決算サマリー
| 項目 | 第1四半期 | 前年同期 | 増減率 | 通期計画 | 進捗率 |
|---|---|---|---|---|---|
| 売上収益 | 430.06億円 | 317.87億円 | +35.3% | 1450億円 | 29.7% |
| 営業利益 | 134.66億円 | 86.78億円 | +55.2% | 365億円 | 36.9% |
| 税引前利益 | 136.57億円 | 85.47億円 | +59.8% | 非開示 | - |
| 親会社所有者帰属利益 | 65.27億円 | 42.12億円 | +55.0% | 170億円 | 38.4% |
| 基本EPS | 142.10円 | 90.12円 | +57.7% | 370.28円 | 38.4% |
IFRSの「四半期利益」91.10億円には非支配持分が含まれるため、株主利益には親会社所有者帰属利益65.27億円を用いた。
セグメント
日本は売上87.37億円、セグメント利益13.16億円。中国は売上380.13億円、利益115.53億円で成長を牽引した。

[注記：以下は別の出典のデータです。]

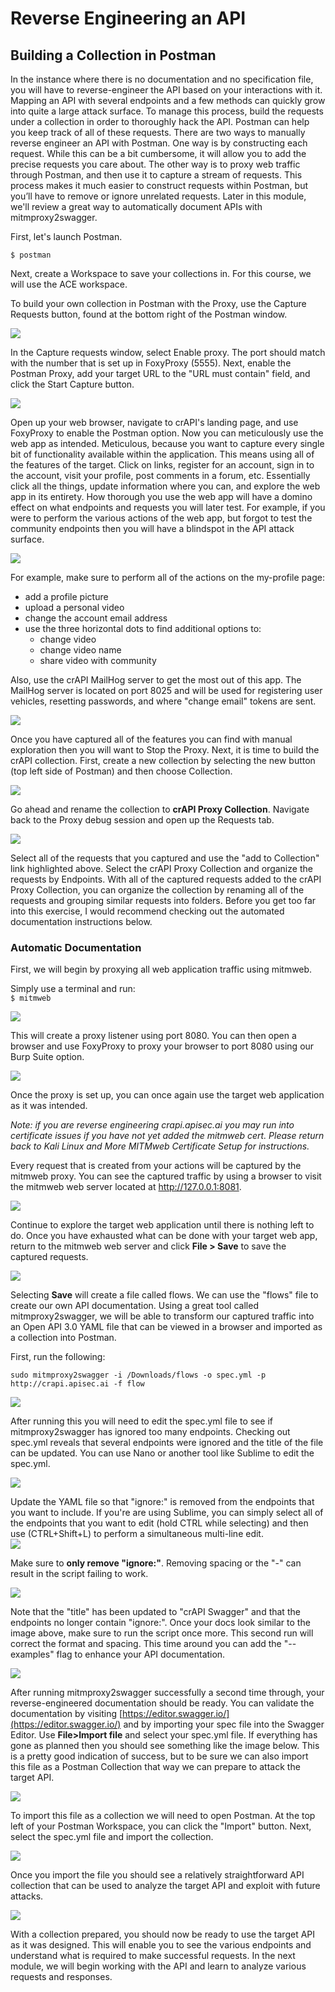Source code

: # Reverse Engineering an API

## Building a Collection in Postman

In the instance where there is no documentation and no specification file, you will have to reverse-engineer the API based on your interactions with it. Mapping an API with several endpoints and a few methods can quickly grow into quite a large attack surface. To manage this process, build the requests under a collection in order to thoroughly hack the API. Postman can help you keep track of all of these requests. There are two ways to manually reverse engineer an API with Postman. One way is by constructing each request. While this can be a bit cumbersome, it will allow you to add the precise requests you care about. The other way is to proxy web traffic through Postman, and then use it to capture a stream of requests. This process makes it much easier to construct requests within Postman, but you’ll have to remove or ignore unrelated requests. Later in this module, we'll review a great way to automatically document APIs with mitmproxy2swagger.

First, let's launch Postman.

`$ postman`

Next, create a Workspace to save your collections in. For this course, we will use the ACE workspace.&#x20;

To build your own collection in Postman with the Proxy, use the Capture Requests button, found at the bottom right of the Postman window. &#x20;

![](https://kajabi-storefronts-production.kajabi-cdn.com/kajabi-storefronts-production/site/2147573912/products/V5C8ANdETAeCgv6MABrC\_Reverse1.PNG)

In the Capture requests window, select Enable proxy. The port should match with the number that is set up in FoxyProxy (5555). Next, enable the Postman Proxy, add your target URL to the "URL must contain" field, and click the Start Capture button.

![](https://kajabi-storefronts-production.kajabi-cdn.com/kajabi-storefronts-production/site/2147573912/products/0Dn6R31mSkcUAVQP0vaA\_Reverse2.PNG)

Open up your web browser, navigate to crAPI's landing page, and use FoxyProxy to enable the Postman option. Now you can meticulously use the web app as intended. Meticulous, because you want to capture every single bit of functionality available within the application. This means using all of the features of the target. Click on links, register for an account, sign in to the account, visit your profile, post comments in a forum, etc. Essentially click all the things, update information where you can, and explore the web app in its entirety. How thorough you use the web app will have a domino effect on what endpoints and requests you will later test. For example, if you were to perform the various actions of the web app, but forgot to test the community endpoints then you will have a blindspot in the API attack surface.&#x20;

![](https://kajabi-storefronts-production.kajabi-cdn.com/kajabi-storefronts-production/site/2147573912/products/cyO2LccsSH2oTymcoqca\_Reverse3.PNG)

For example, make sure to perform all of the actions on the my-profile page:

* add a profile picture
* upload a personal video
* change the account email address
* use the three horizontal dots to find additional options to:
  * change video
  * change video name
  * share video with community

Also, use the crAPI MailHog server to get the most out of this app. The MailHog server is located on port 8025 and will be used for registering user vehicles, resetting passwords, and where "change email" tokens are sent.

![](https://kajabi-storefronts-production.kajabi-cdn.com/kajabi-storefronts-production/site/2147573912/products/RvbXZkznTXesyqp0W16y\_Reverse4.PNG)

&#x20;

Once you have captured all of the features you can find with manual exploration then you will want to Stop the Proxy. Next, it is time to build the crAPI collection.  First, create a new collection by selecting the new button (top left side of Postman) and then choose Collection.

![](https://kajabi-storefronts-production.kajabi-cdn.com/kajabi-storefronts-production/site/2147573912/products/kznOoCoQRKwnauhqLCpa\_Reverse5.PNG)

Go ahead and rename the collection to **crAPI Proxy Collection**. Navigate back to the Proxy debug session and open up the Requests tab.

![](https://kajabi-storefronts-production.kajabi-cdn.com/kajabi-storefronts-production/site/2147573912/products/X4WQgyYSQ7eUohdrgHeQ\_Reverse6.PNG)

Select all of the requests that you captured and use the "add to Collection" link highlighted above. Select the crAPI Proxy Collection and organize the requests by Endpoints. With all of the captured requests added to the crAPI Proxy Collection, you can organize the collection by renaming all of the requests and grouping similar requests into folders. Before you get too far into this exercise, I would recommend checking out the automated documentation instructions below.&#x20;

### Automatic Documentation

First, we will begin by proxying all web application traffic using mitmweb.

Simply use a terminal and run:\
`$ mitmweb`

![](https://kajabi-storefronts-production.kajabi-cdn.com/kajabi-storefronts-production/site/2147573912/products/6KuYXxA4RqKE8PzXIvPn\_mitmproxy.png)

This will create a proxy listener using port 8080. You can then open a browser and use FoxyProxy to proxy your browser to port 8080 using our Burp Suite option.

![](https://kajabi-storefronts-production.kajabi-cdn.com/kajabi-storefronts-production/site/2147573912/products/1pY8hBghTnNH9r97h1Yi\_FoxyProxySet.png)

Once the proxy is set up, you can once again use the target web application as it was intended.

_Note: if you are reverse engineering crapi.apisec.ai you may run into certificate issues if you have not yet added the mitmweb cert. Please return back to Kali Linux and More MITMweb Certificate Setup for instructions._

Every request that is created from your actions will be captured by the mitmweb proxy. You can see the captured traffic by using a browser to visit the mitmweb web server located at http://127.0.0.1:8081.

![](https://kajabi-storefronts-production.kajabi-cdn.com/kajabi-storefronts-production/site/2147573912/products/cfW71QnfSeCLslFvzQgA\_mitmproxybrowser.png)

&#x20;

Continue to explore the target web application until there is nothing left to do. Once you have exhausted what can be done with your target web app, return to the mitmweb web server and click **File > Save** to save the captured requests.

![](https://kajabi-storefronts-production.kajabi-cdn.com/kajabi-storefronts-production/site/2147573912/products/eEp9PvDRHedaSZsYqI8g\_mitmproxySave.png)

Selecting **Save** will create a file called flows. We can use the "flows" file to create our own API documentation. Using a great tool called mitmproxy2swagger, we will be able to transform our captured traffic into an Open API 3.0 YAML file that can be viewed in a browser and imported as a collection into Postman.

First, run the following:

```
sudo mitmproxy2swagger -i /Downloads/flows -o spec.yml -p http://crapi.apisec.ai -f flow
```

![](https://kajabi-storefronts-production.kajabi-cdn.com/kajabi-storefronts-production/site/2147573912/products/4TryEayCTsCoLdiBTsZS\_mitmproxy2swaggerStep1.png)

After running this you will need to edit the spec.yml file to see if mitmproxy2swagger has ignored too many endpoints. Checking out spec.yml reveals that several endpoints were ignored and the title of the file can be updated. You can use Nano or another tool like Sublime to edit the spec.yml.

![](https://kajabi-storefronts-production.kajabi-cdn.com/kajabi-storefronts-production/file-uploads/site/2147573912/products/8d6d771-264-58b8-25bd-8b38006ce63\_Sublime1.PNG)

Update the YAML file so that "ignore:" is removed from the endpoints that you want to include. If you're are using Sublime, you can simply select all of the endpoints that you want to edit (hold CTRL while selecting) and then use (CTRL+Shift+L) to perform a simultaneous multi-line edit.\
![](https://kajabi-storefronts-production.kajabi-cdn.com/kajabi-storefronts-production/file-uploads/site/2147573912/products/037086f-8eaa-10c-d0a1-df108333e75\_Sublime2.PNG)

&#x20;

Make sure to **only remove "ignore:"**. Removing spacing or the "-" can result in the script failing to work.&#x20;

![](https://kajabi-storefronts-production.kajabi-cdn.com/kajabi-storefronts-production/file-uploads/site/2147573912/products/614fdfd-8fb0-7e8-ba68-2f5823cabc\_Sublime4.PNG)

Note that the "title" has been updated to "crAPI Swagger" and that the endpoints no longer contain "ignore:". Once your docs look similar to the image above, make sure to run the script once more. This second run will correct the format and spacing.  This time around you can add the "--examples" flag to enhance your API documentation.

![](https://kajabi-storefronts-production.kajabi-cdn.com/kajabi-storefronts-production/site/2147573912/products/y7ouQ9QSQoS0LHJr9yuT\_mitmproxy2swaggerStep3.png)

After running mitmproxy2swagger successfully a second time through, your reverse-engineered documentation should be ready. You can validate the documentation by visiting [https://editor.swagger.io/](https://editor.swagger.io/) and by importing your spec file into the Swagger Editor. Use **File>Import file** and select your spec.yml file. If everything has gone as planned then you should see something like the image below. This is a pretty good indication of success, but to be sure we can also import this file as a Postman Collection that way we can prepare to attack the target API.

![](https://kajabi-storefronts-production.kajabi-cdn.com/kajabi-storefronts-production/site/2147573912/products/3bNj0h5nQPyQELqabkNv\_crapiSwagger1.png)

&#x20;To import this file as a collection we will need to open Postman. At the top left of your Postman Workspace, you can click the "Import" button. Next, select the spec.yml file and import the collection.

![](https://kajabi-storefronts-production.kajabi-cdn.com/kajabi-storefronts-production/site/2147573912/products/KzKQLRSXRdNpGtwrtdSo\_mitmproxy2swaggerStep4.png)

Once you import the file you should see a relatively straightforward API collection that can be used to analyze the target API and exploit with future attacks.

![](https://kajabi-storefronts-production.kajabi-cdn.com/kajabi-storefronts-production/site/2147573912/products/u4Ukhy2OQGGqO6qJYQA5\_crapiCollection.png)

With a collection prepared, you should now be ready to use the target API as it was designed. This will enable you to see the various endpoints and understand what is required to make successful requests. In the next module, we will begin working with the API and learn to analyze various requests and responses.&#x20;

インドは売上16.08億円、利益0.77億円と前年の赤字から黒字化。韓国は売上4.56億円、利益0.07億円、その他は売上3.64億円、利益ほぼゼロだった。地域間取引を含むため合計は連結売上と一致しない。
財務安全性
資産合計は1643.97億円、資本合計は1170.51億円。親会社所有者帰属持分比率は53.0%、非支配持分を含む資本比率は71.2%である。第1四半期キャッシュ・フローは短信に記載されており、利益と運転資金の動きを合わせて確認する必要がある。
定量評価
基本EPSは前年同期比57.7%増、営業利益率は31.3%へ上昇した。ROICとPER推移は資料にないため評価を保留する。営業利益進捗36.9%は好調だが、工作機械需要の季節性と地域間取引を考慮し、単純な年率換算は行わない。
ポジティブ要因
中国売上が41.4%増、セグメント利益が50.1%増となり、全社を牽引した。日本も利益が約2.4倍、インドは黒字転換し、地域別に増益が広がった。営業利益は売上以上に伸びた。
リスク要因
中国セグメントが利益の大半を占め、現地設備投資の減速や競争激化の影響が大きい。為替変動、工作機械の循環性、非支配株主への利益帰属も、連結利益と1株利益の差を広げる要因となる。
業界動向との関連
工作機械需要は製造業の設備投資と中国・インドの景気に左右される。ツガミは中国で高い収益力を示す一方、地域集中が大きい。インドの黒字定着が進めば収益源の分散につながる。
株価への示唆
過去最高益と高い進捗率は評価材料になり得るが、中国好調が既に期待へ織り込まれている場合、次の焦点は受注の持続性となる。中国需要が続き、インドの利益貢献が拡大すれば上振れ余地が生じる。一方、中国設備投資が鈍化すれば利益率の反動が出やすい。
今期の総括
中国を中心に全地域の売上が伸び、営業利益率も改善した。連結四半期利益ではなく親会社帰属利益を使うことで、株主に帰属する増益幅を正確に把握できる。
来期見通し
会社は通期売上収益1450億円、営業利益365億円、親会社所有者帰属利益170億円を予想。年間配当予想は98円で据え置いた。中国受注とインドの黒字定着が計画達成を左右する。
総合判断
総合判断は中立。第1四半期の利益成長は強いが、中国集中と設備投資循環のリスクも大きい。営業利益率の持続性と地域別受注の広がりを次回決算で確認したい。